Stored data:
*** Begin section ***

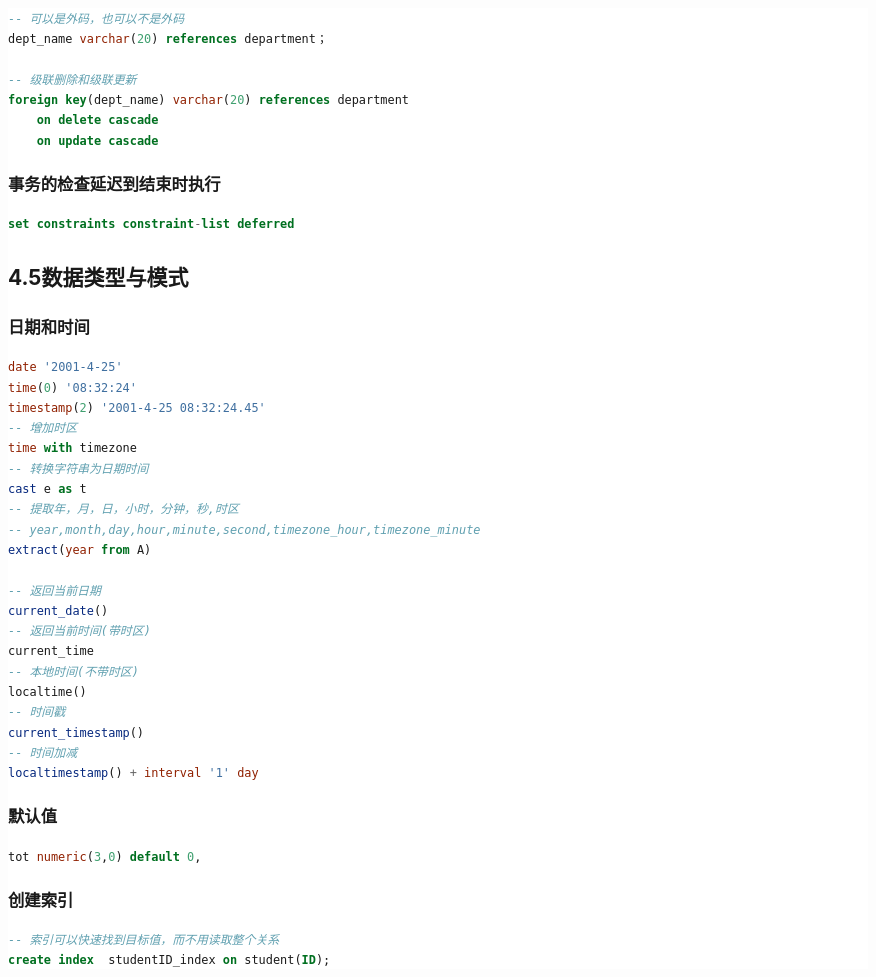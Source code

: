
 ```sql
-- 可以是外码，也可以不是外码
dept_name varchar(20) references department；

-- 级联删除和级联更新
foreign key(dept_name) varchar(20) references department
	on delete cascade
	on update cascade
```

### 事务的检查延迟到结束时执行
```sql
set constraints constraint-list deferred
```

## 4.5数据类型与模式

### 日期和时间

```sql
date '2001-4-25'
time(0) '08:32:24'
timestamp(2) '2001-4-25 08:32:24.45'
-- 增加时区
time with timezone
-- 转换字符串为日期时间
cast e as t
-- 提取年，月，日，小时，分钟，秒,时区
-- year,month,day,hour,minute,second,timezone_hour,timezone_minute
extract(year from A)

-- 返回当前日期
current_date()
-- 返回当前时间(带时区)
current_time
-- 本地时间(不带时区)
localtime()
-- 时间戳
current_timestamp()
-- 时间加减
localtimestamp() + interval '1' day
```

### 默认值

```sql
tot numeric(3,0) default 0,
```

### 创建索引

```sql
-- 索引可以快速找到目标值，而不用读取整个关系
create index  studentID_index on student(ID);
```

*** End section ***
*** Begin section ***

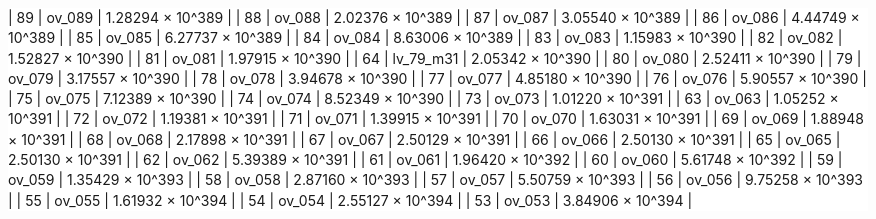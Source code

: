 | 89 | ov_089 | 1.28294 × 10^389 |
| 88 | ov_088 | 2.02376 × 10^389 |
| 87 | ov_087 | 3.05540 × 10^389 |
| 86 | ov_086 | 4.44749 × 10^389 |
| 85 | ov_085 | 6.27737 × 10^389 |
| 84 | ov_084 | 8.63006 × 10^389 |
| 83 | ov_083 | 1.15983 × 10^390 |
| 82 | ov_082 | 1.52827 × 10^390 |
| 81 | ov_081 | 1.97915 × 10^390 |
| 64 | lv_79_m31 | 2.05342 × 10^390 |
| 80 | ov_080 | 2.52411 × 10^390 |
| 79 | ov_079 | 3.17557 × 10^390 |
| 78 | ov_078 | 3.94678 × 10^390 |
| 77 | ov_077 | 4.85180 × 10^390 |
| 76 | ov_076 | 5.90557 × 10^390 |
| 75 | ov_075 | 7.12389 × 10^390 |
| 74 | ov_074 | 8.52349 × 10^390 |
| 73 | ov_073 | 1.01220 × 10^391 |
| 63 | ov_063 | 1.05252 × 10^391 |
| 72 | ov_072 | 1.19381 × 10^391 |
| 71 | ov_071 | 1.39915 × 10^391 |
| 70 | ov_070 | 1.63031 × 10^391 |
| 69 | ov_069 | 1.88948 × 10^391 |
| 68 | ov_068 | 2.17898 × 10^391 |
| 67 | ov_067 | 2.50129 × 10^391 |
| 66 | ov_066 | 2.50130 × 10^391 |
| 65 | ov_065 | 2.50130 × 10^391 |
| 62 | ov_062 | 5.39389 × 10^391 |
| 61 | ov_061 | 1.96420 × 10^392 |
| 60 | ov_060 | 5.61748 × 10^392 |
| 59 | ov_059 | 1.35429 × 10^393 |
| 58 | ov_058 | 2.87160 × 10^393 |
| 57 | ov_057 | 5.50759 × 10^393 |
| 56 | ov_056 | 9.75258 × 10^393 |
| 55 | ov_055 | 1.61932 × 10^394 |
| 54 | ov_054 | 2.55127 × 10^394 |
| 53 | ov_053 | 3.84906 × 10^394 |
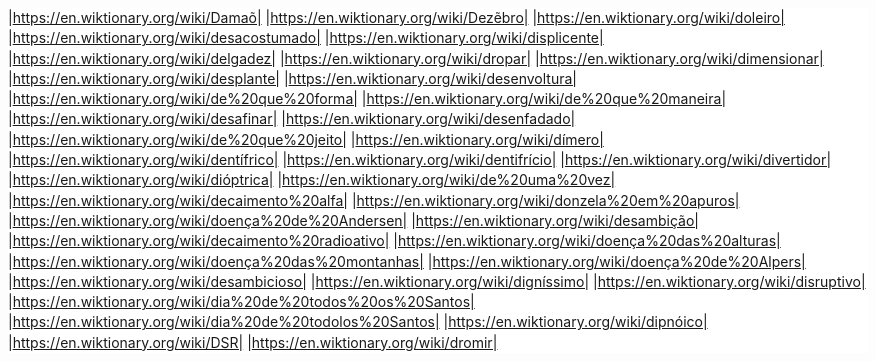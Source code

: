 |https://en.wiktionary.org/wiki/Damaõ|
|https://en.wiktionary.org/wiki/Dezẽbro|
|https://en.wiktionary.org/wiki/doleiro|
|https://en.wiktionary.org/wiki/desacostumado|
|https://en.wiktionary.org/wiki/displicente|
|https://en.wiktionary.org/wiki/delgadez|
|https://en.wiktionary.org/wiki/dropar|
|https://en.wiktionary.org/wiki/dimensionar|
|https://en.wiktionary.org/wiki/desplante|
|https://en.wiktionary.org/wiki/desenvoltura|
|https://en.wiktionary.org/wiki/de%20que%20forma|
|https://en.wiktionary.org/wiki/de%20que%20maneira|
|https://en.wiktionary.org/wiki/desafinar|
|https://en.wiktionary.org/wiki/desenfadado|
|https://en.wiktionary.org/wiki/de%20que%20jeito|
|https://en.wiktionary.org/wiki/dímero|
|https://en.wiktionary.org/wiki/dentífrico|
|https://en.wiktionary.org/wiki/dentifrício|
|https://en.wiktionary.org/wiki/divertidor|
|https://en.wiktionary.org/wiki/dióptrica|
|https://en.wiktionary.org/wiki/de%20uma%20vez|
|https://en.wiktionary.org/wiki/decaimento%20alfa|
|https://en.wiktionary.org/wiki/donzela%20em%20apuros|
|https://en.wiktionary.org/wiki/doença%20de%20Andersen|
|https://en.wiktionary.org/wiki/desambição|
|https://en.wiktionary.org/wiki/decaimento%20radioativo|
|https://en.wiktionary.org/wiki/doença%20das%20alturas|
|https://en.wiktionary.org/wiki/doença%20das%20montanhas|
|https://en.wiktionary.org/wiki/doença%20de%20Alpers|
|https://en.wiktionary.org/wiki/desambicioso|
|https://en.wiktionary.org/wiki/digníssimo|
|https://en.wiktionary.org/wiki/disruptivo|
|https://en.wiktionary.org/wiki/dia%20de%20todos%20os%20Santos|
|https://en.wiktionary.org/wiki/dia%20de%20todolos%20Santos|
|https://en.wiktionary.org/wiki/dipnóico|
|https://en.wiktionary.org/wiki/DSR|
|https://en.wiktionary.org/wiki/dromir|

*** End section ***

Required work
From the records above, pull every line that has the string "varchar" and copy it.

The completed task
dept_name varchar(20) references department；
foreign key(dept_name) varchar(20) references department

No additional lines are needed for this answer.